Want people to stop scrolling and click on your B2B content?

Promoting your content on social media can be a great way of increasing engagement with your B2B content but there is an art to writing posts that get people to stop scrolling and click through to your content.

A row of people in suits all looking at their smart phones - picture is a close up of their hands.
Photo by camilo jimenez on Unsplash

Think of LinkedIn or Twitter as like a huge crowd with everyone shouting to be heard. You need to craft a few sentences that stand out and grab attention.

It’s not simply a case telling people you’ve written something and they will click through and read.

Doing this just lets down all the hard work you put into your creating your B2B content.

Look at it this way. If you were selling a book door to door, you wouldn’t simply say: “I have a book, do you want to buy it?”

You’d talk about what was in the book and why it was interesting or useful.

And yet it isn’t unusual to see a social media post that says something like: ‘Our latest report on the office market is out’.

Now context, the business brand or person writing the post might help.

But it may not.

And if you are relying solely on who you are to ‘sell’ your content to potential readers, then you are missing out.

Hint: People may not know who you are or have read anything you’ve written before.

You want to make people stop and pay attention and to do that you need to capture their interest or intrigue about your content, so people want to click through and read it.

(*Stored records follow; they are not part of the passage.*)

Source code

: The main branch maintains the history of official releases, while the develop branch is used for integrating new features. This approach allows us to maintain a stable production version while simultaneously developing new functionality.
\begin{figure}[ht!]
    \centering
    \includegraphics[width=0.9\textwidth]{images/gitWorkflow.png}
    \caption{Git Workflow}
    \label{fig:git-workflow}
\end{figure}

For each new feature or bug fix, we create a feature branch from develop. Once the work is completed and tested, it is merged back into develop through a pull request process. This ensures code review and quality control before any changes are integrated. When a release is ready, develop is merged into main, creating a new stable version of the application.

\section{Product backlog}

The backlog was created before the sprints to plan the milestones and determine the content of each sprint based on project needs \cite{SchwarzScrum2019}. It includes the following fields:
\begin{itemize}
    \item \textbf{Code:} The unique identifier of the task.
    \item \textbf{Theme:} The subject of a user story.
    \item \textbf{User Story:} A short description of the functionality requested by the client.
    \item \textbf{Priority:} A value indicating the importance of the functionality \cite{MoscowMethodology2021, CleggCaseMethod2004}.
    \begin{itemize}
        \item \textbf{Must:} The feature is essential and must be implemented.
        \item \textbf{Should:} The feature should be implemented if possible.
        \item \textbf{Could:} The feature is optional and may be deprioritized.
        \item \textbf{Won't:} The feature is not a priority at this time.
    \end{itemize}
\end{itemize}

Here are some ideas for how you can do that:

  • Highlight a key stat, finding or trend the research reveals
  • Tease a key topic that is discussed.
  • Ask a question that the report or article answers.
  • Make it personal, talk about how something in the content made you feel (but don’t say you are delighted)
  • Pull out a powerful quote or single stand out point

The key here is to talk about the content and what’s in it, not that you wrote it or researched it. The fact that someone has sat at a keyboard and pressed the keys really isn’t that interesting.

Photo by Joe Dudeck on Unsplash

You can follow up your ‘teaser’ or ‘hook’ with a call to action.

Here are just a few simple examples:

  • Find out more in…
  • Read the full results…
  • Find out why…
  • Want to know more…

Or another idea is to invite engagement – ask people what they think or for their suggestions or comments if appropriate.

When promoting your content on social media, it’s a bit like a sales funnel, you put a process in place to land a sale – the post’s job is to get engagement with your content.

Take a look at your best performing piece of content – how did you get people to engage?